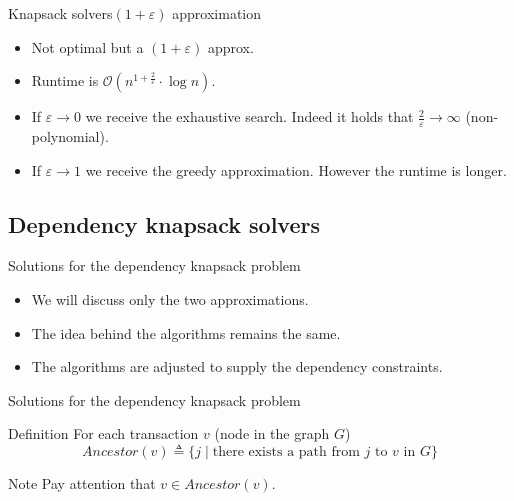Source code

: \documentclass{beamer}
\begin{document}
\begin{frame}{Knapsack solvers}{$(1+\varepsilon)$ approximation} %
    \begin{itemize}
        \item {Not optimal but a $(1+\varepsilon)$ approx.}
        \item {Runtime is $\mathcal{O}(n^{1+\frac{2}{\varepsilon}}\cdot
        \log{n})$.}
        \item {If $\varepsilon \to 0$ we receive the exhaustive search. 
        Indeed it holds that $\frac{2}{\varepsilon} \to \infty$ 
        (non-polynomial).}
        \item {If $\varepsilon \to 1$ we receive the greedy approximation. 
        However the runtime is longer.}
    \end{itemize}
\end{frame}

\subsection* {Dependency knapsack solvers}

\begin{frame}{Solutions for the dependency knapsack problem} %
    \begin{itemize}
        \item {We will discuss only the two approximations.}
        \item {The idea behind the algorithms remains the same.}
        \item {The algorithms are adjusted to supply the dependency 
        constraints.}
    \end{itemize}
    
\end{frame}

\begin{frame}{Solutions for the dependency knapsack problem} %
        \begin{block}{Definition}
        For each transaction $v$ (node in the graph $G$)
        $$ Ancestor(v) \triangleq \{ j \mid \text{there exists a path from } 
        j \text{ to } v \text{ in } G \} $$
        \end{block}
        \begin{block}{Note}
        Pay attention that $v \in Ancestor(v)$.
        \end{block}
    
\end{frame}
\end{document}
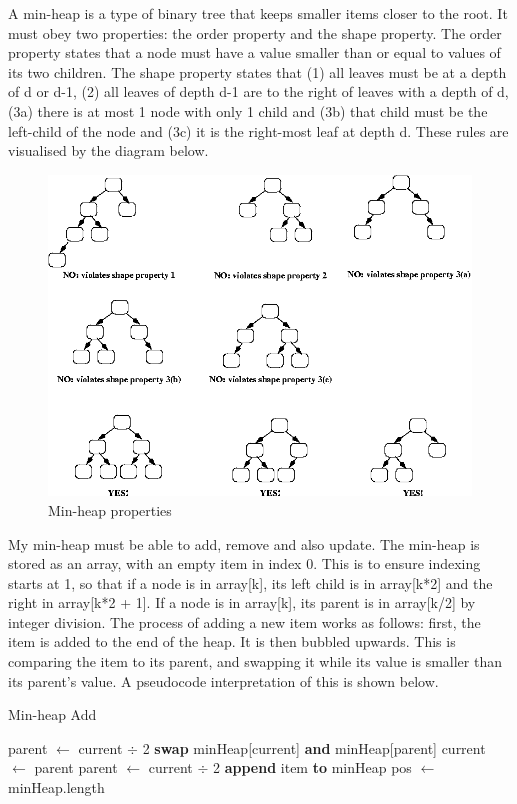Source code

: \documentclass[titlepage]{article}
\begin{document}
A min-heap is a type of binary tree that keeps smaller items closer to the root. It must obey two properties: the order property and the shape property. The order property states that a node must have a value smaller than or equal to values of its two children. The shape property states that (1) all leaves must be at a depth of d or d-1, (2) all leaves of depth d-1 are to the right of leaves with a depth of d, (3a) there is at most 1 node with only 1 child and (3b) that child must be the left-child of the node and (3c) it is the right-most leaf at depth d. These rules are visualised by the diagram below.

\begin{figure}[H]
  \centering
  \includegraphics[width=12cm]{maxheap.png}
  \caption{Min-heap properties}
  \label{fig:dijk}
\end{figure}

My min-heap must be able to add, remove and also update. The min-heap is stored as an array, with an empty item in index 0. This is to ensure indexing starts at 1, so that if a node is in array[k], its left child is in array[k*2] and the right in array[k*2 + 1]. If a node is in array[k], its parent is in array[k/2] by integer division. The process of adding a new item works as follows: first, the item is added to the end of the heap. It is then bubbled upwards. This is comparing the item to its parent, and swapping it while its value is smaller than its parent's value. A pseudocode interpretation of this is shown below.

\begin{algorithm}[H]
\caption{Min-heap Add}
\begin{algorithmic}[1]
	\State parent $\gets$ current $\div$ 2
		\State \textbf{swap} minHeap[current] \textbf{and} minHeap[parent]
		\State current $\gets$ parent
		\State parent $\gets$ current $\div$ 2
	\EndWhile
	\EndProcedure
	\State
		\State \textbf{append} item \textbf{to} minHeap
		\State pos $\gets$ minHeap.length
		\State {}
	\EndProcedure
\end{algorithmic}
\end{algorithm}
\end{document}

● ● ● ●

> **Exercise**:
The entries are to be restated word for word, and no picture should appear in the copy.

> **Exercise solution**:
Source code

: \documentclass{beamer}
\begin{document}
\begin{frame}{Knapsack solvers}{$(1+\varepsilon)$ approximation} %
    \begin{itemize}
        \item {Not optimal but a $(1+\varepsilon)$ approx.}
        \item {Runtime is $\mathcal{O}(n^{1+\frac{2}{\varepsilon}}\cdot
        \log{n})$.}
        \item {If $\varepsilon \to 0$ we receive the exhaustive search. 
        Indeed it holds that $\frac{2}{\varepsilon} \to \infty$ 
        (non-polynomial).}
        \item {If $\varepsilon \to 1$ we receive the greedy approximation. 
        However the runtime is longer.}
    \end{itemize}
\end{frame}

\subsection* {Dependency knapsack solvers}

\begin{frame}{Solutions for the dependency knapsack problem} %
    \begin{itemize}
        \item {We will discuss only the two approximations.}
        \item {The idea behind the algorithms remains the same.}
        \item {The algorithms are adjusted to supply the dependency 
        constraints.}
    \end{itemize}
    
\end{frame}

\begin{frame}{Solutions for the dependency knapsack problem} %
        \begin{block}{Definition}
        For each transaction $v$ (node in the graph $G$)
        $$ Ancestor(v) \triangleq \{ j \mid \text{there exists a path from } 
        j \text{ to } v \text{ in } G \} $$
        \end{block}
        \begin{block}{Note}
        Pay attention that $v \in Ancestor(v)$.
        \end{block}
    
\end{frame}
\end{document}
Source code

: \documentclass[titlepage]{article}
\begin{document}
A min-heap is a type of binary tree that keeps smaller items closer to the root. It must obey two properties: the order property and the shape property. The order property states that a node must have a value smaller than or equal to values of its two children. The shape property states that (1) all leaves must be at a depth of d or d-1, (2) all leaves of depth d-1 are to the right of leaves with a depth of d, (3a) there is at most 1 node with only 1 child and (3b) that child must be the left-child of the node and (3c) it is the right-most leaf at depth d. These rules are visualised by the diagram below.

\begin{figure}[H]
  \centering
  \includegraphics[width=12cm]{maxheap.png}
  \caption{Min-heap properties}
  \label{fig:dijk}
\end{figure}

My min-heap must be able to add, remove and also update. The min-heap is stored as an array, with an empty item in index 0. This is to ensure indexing starts at 1, so that if a node is in array[k], its left child is in array[k*2] and the right in array[k*2 + 1]. If a node is in array[k], its parent is in array[k/2] by integer division. The process of adding a new item works as follows: first, the item is added to the end of the heap. It is then bubbled upwards. This is comparing the item to its parent, and swapping it while its value is smaller than its parent's value. A pseudocode interpretation of this is shown below.

\begin{algorithm}[H]
\caption{Min-heap Add}
\begin{algorithmic}[1]
	\State parent $\gets$ current $\div$ 2
		\State \textbf{swap} minHeap[current] \textbf{and} minHeap[parent]
		\State current $\gets$ parent
		\State parent $\gets$ current $\div$ 2
	\EndWhile
	\EndProcedure
	\State
		\State \textbf{append} item \textbf{to} minHeap
		\State pos $\gets$ minHeap.length
		\State {}
	\EndProcedure
\end{algorithmic}
\end{algorithm}
\end{document}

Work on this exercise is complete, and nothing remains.